Um dos mais antigos, e decerto mais extraordinários, poemas em português começa com um susto: “Sedia-m’eu na ermida de Sam Simion / e cercarom-mi as ondas, que grandes som! /Eu atendendo meu amig’ ”. Não sabemos nada sobre o autor, possivelmente do fim do século XIII, de que aliás nos chegou esta única cantiga. O poema, que é curto, conta repetidamente a mesma história, com pequenas variações em cada estrofe: uma rapariga estava numa ermida, vieram grandes ondas do mar, e o amigo não chegou; não há por perto quem saiba remar: irá morrer? Percebe-se a aflição.
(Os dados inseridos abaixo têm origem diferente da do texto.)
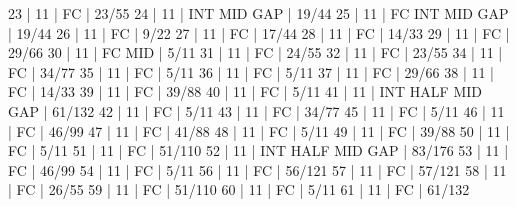 23    |  11    |    FC                                        | 23/55   
24    |  11    |        INT                  MID  GAP         | 19/44   
25    |  11    |    FC  INT                  MID  GAP         | 19/44   
26    |  11    |    FC                                        | 9/22   
27    |  11    |    FC                                        | 17/44   
28    |  11    |    FC                                        | 14/33   
29    |  11    |    FC                                        | 29/66   
30    |  11    |    FC                       MID              | 5/11   
31    |  11    |    FC                                        | 24/55   
32    |  11    |    FC                                        | 23/55   
34    |  11    |    FC                                        | 34/77   
35    |  11    |    FC                                        | 5/11   
36    |  11    |    FC                                        | 5/11   
37    |  11    |    FC                                        | 29/66   
38    |  11    |    FC                                        | 14/33   
39    |  11    |    FC                                        | 39/88   
40    |  11    |    FC                                        | 5/11   
41    |  11    |        INT  HALF            MID  GAP         | 61/132   
42    |  11    |    FC                                        | 5/11   
43    |  11    |    FC                                        | 34/77   
45    |  11    |    FC                                        | 5/11   
46    |  11    |    FC                                        | 46/99   
47    |  11    |    FC                                        | 41/88   
48    |  11    |    FC                                        | 5/11   
49    |  11    |    FC                                        | 39/88   
50    |  11    |    FC                                        | 5/11   
51    |  11    |    FC                                        | 51/110   
52    |  11    |        INT  HALF            MID  GAP         | 83/176   
53    |  11    |    FC                                        | 46/99   
54    |  11    |    FC                                        | 5/11   
56    |  11    |    FC                                        | 56/121   
57    |  11    |    FC                                        | 57/121   
58    |  11    |    FC                                        | 26/55   
59    |  11    |    FC                                        | 51/110   
60    |  11    |    FC                                        | 5/11   
61    |  11    |    FC                                        | 61/132   
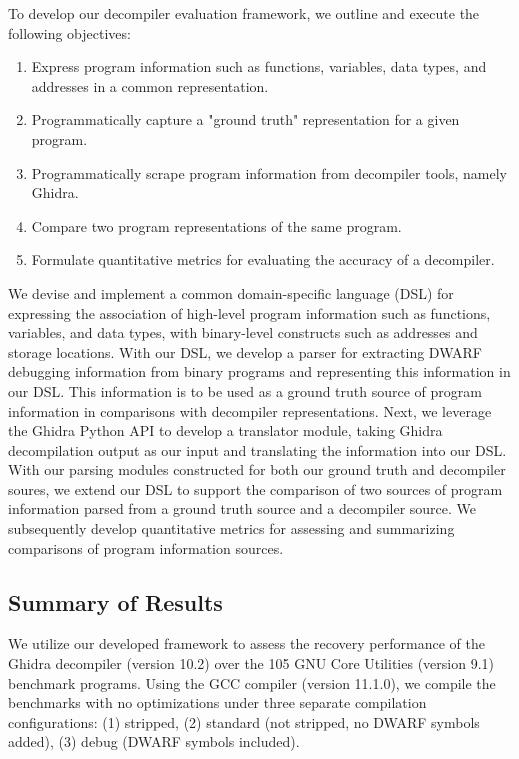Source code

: \documentclass[conference]{IEEEtran}
\begin{document}
To develop our decompiler evaluation framework, we outline and execute the following objectives:

\begin{enumerate}
    \item Express program information such as functions, variables, data types, and addresses in a common representation.
    \item Programmatically capture a "ground truth" representation for a given program.
    \item Programmatically scrape program information from decompiler tools, namely Ghidra.
    \item Compare two program representations of the same program.
    \item Formulate quantitative metrics for evaluating the accuracy of a decompiler.
\end{enumerate}

We devise and implement a common domain-specific language (DSL) for expressing the association of high-level program information such as functions, variables, and data types, with binary-level constructs such as addresses and storage locations. With our DSL, we develop a parser for extracting DWARF debugging information from binary programs and representing this information in our DSL. This information is to be used as a ground truth source of program information in comparisons with decompiler representations. Next, we leverage the Ghidra Python API to develop a translator module, taking Ghidra decompilation output as our input and translating the information into our DSL. With our parsing modules constructed for both our ground truth and decompiler soures, we extend our DSL to support the comparison of two sources of program information parsed from a ground truth source and a decompiler source. We subsequently develop quantitative metrics for assessing and summarizing comparisons of program information sources.

\subsection{Summary of Results}

We utilize our developed framework to assess the recovery performance of the Ghidra decompiler (version 10.2) over the 105 GNU Core Utilities (version 9.1) benchmark programs. Using the GCC compiler (version 11.1.0), we compile the benchmarks with no optimizations under three separate compilation configurations: (1) stripped, (2) standard (not stripped, no DWARF symbols added), (3) debug (DWARF symbols included).
\end{document}
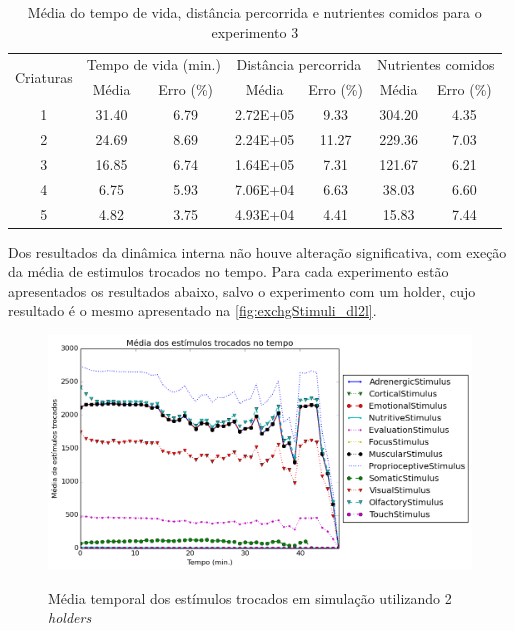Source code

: \begin{table}[H]
\centering
\caption{Média do tempo de vida, distância percorrida e nutrientes comidos para o experimento 3}
\begin{tabular}{ccccccc}
\hline
\multirow{2}{*}{Criaturas} & \multicolumn{2}{c}{ Tempo de vida (min.) } & \multicolumn{2}{c}{ Distância percorrida } & \multicolumn{2}{c}{ Nutrientes comidos } \\
& Média & Erro (\%) & Média & Erro (\%) & Média & Erro (\%) \\
\hline
1 & 31.40 & 6.79 & 2.72E+05 & 9.33 & 304.20 & 4.35 \\
2 & 24.69 & 8.69 & 2.24E+05 & 11.27 & 229.36 & 7.03 \\
3 & 16.85 & 6.74 & 1.64E+05 & 7.31 & 121.67 & 6.21 \\
4 & 6.75 & 5.93 & 7.06E+04 & 6.63 & 38.03 & 6.60 \\
5 & 4.82 & 3.75 & 4.93E+04 & 4.41 & 15.83 & 7.44 \\
\hline
\end{tabular}
\label{tab:resumo_exp3}
\end{table}

Dos resultados da dinâmica interna não houve alteração significativa, com exeção da média de estimulos trocados no tempo. Para cada experimento estão apresentados os resultados abaixo, salvo o experimento com um holder, cujo resultado é o mesmo apresentado na \autoref{fig:exchgStimuli_dl2l}.
\begin{figure}[H]
  \centering
  \caption{Média temporal dos estímulos trocados em simulação utilizando 2 \textit{holders}}
  \includegraphics[scale=0.6]{04-figuras/experiments/exp_3/2/avgExchangedStimuliOverTime.png}
  \label{fig:exp_3_2_exchgStimuli}
\end{figure}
O mais importante não é porém a aflição. Num certo sentido a maior parte da poesia é sobre aflições, e poetas aflitos; os sustos que eles tiveram, e as variadas emoções sobrevindas. Esta ideia é tão habitual que se um poema não exprime uma emoção, nem que seja de modo ténue, os leitores queixam-se do poema, e podem considerar que não se trata de um verdadeiro poema. Mas mesmo durante as suas emoções os poetas têm a fama e o proveito de controlar os seus poemas; mostram-se frequentemente a fazê-lo, e com desembaraço; afinal de contas são a principal autoridade em matéria das suas emoções.
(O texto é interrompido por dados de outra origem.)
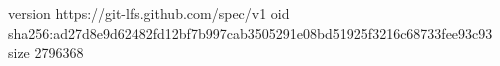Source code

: version https://git-lfs.github.com/spec/v1
oid sha256:ad27d8e9d62482fd12bf7b997cab3505291e08bd51925f3216c68733fee93c93
size 2796368
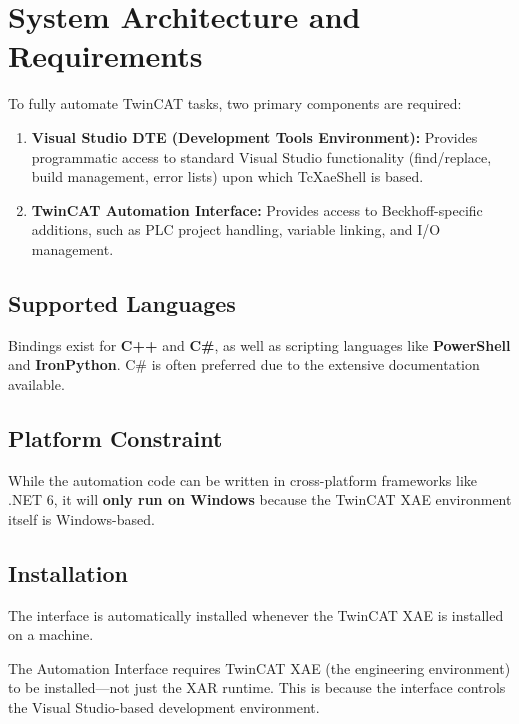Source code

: \documentclass[11pt,a4paper]{article}
\begin{document}
\section{System Architecture and Requirements}

To fully automate TwinCAT tasks, two primary components are required:

\begin{enumerate}[leftmargin=*]
    \item \textbf{Visual Studio DTE (Development Tools Environment):} Provides programmatic access to standard Visual Studio functionality (find/replace, build management, error lists) upon which TcXaeShell is based.
    
    \item \textbf{TwinCAT Automation Interface:} Provides access to Beckhoff-specific additions, such as PLC project handling, variable linking, and I/O management.
\end{enumerate}

\subsection{Supported Languages}

Bindings exist for \textbf{C++} and \textbf{C\#}, as well as scripting languages like \textbf{PowerShell} and \textbf{IronPython}. C\# is often preferred due to the extensive documentation available.

\subsection{Platform Constraint}

While the automation code can be written in cross-platform frameworks like .NET 6, it will \textbf{only run on Windows} because the TwinCAT XAE environment itself is Windows-based.

\subsection{Installation}

The interface is automatically installed whenever the TwinCAT XAE is installed on a machine.

\begin{notebox}
The Automation Interface requires TwinCAT XAE (the engineering environment) to be installed---not just the XAR runtime. This is because the interface controls the Visual Studio-based development environment.
\end{notebox}
\end{document}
O susto desta ermida, porém, e a aflição da pessoa que lá está, são peculiares; não são preparados nem explicados; e muito menos o poeta nos comunica que já previra que tudo aquilo deveria acontecer. São o resultado de uma ocorrência inesperada, ou insólita. Parece que na Galiza há uma ilha ao pé de Vigo, onde teria existido uma ermida ou um convento. Mas o susto não tem a ver com as características específicas da ermida de São Simão ou São Simeão, ou com o tempo famosamente incerto da Ria de Vigo. Tem a ver com o contraste insólito entre um sítio onde se está muito sossegado e, sem aviso ou preparação, a ocorrência de um cataclismo natural.
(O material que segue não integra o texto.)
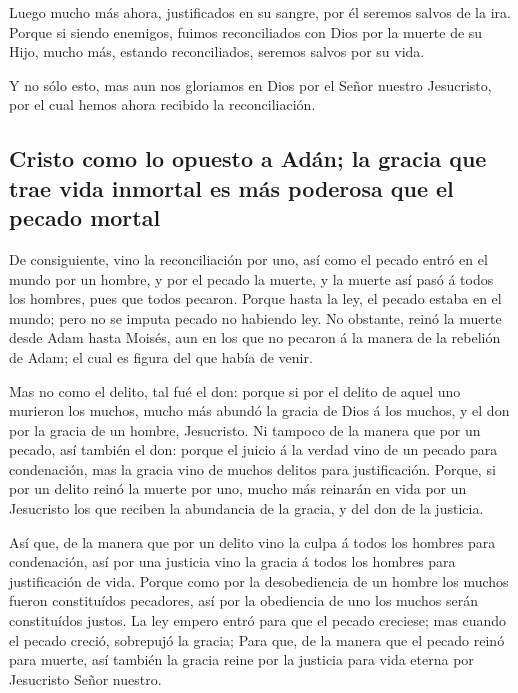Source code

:  Luego mucho más ahora, justificados en su sangre, por él
seremos salvos de la ira.  Porque si siendo enemigos,
fuimos reconciliados con Dios por la muerte de su Hijo, mucho más,
estando reconciliados, seremos salvos por su vida.

 Y no sólo esto, mas aun nos gloriamos en Dios por el Señor
nuestro Jesucristo, por el cual hemos ahora recibido la reconciliación.

\hypertarget{cristo-como-lo-opuesto-a-aduxe1n-la-gracia-que-trae-vida-inmortal-es-muxe1s-poderosa-que-el-pecado-mortal}{%
\subsection{Cristo como lo opuesto a Adán; la gracia que trae vida
inmortal es más poderosa que el pecado
mortal}\label{cristo-como-lo-opuesto-a-aduxe1n-la-gracia-que-trae-vida-inmortal-es-muxe1s-poderosa-que-el-pecado-mortal}}

 De consiguiente, vino la reconciliación por uno, así como
el pecado entró en el mundo por un hombre, y por el pecado la muerte, y
la muerte así pasó á todos los hombres, pues que todos pecaron.
 Porque hasta la ley, el pecado estaba en el mundo; pero no
se imputa pecado no habiendo ley.  No obstante, reinó la
muerte desde Adam hasta Moisés, aun en los que no pecaron á la manera de
la rebelión de Adam; el cual es figura del que había de venir.

 Mas no como el delito, tal fué el don: porque si por el
delito de aquel uno murieron los muchos, mucho más abundó la gracia de
Dios á los muchos, y el don por la gracia de un hombre, Jesucristo.
 Ni tampoco de la manera que por un pecado, así también el
don: porque el juicio á la verdad vino de un pecado para condenación,
mas la gracia vino de muchos delitos para justificación. 
Porque, si por un delito reinó la muerte por uno, mucho más reinarán en
vida por un Jesucristo los que reciben la abundancia de la gracia, y del
don de la justicia.

 Así que, de la manera que por un delito vino la culpa á
todos los hombres para condenación, así por una justicia vino la gracia
á todos los hombres para justificación de vida.  Porque
como por la desobediencia de un hombre los muchos fueron constituídos
pecadores, así por la obediencia de uno los muchos serán constituídos
justos.  La ley empero entró para que el pecado creciese;
mas cuando el pecado creció, sobrepujó la gracia;  Para
que, de la manera que el pecado reinó para muerte, así también la gracia
reine por la justicia para vida eterna por Jesucristo Señor nuestro.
A história deste tsunami no fim da Idade Média não interessa nada como documento, e muito menos como documento histórico; nenhuma informação sobre o tempo, os conventos, a geografia, os barcos a remos, e até sobre a inconstância dos namorados ou a Galiza, é de ajuda. O poema é apenas evidência e descrição de um susto impreparado. E desde logo, acha o poeta, de um susto causado por factores que não se conseguem controlar. A coisa mais importante deste poema é ser um poema sobre um poeta disfarçado de rapariga que, estando muito sossegado ao pé de um altar, acha que corre o risco sério de morrer “fremosa no mar maior,” e apanha um susto. O poema de São Simão desmente a ideia de que os poetas estejam mais preparados que o resto de nós; o seu protagonista e o seu autor admitem francamente que não sabem remar.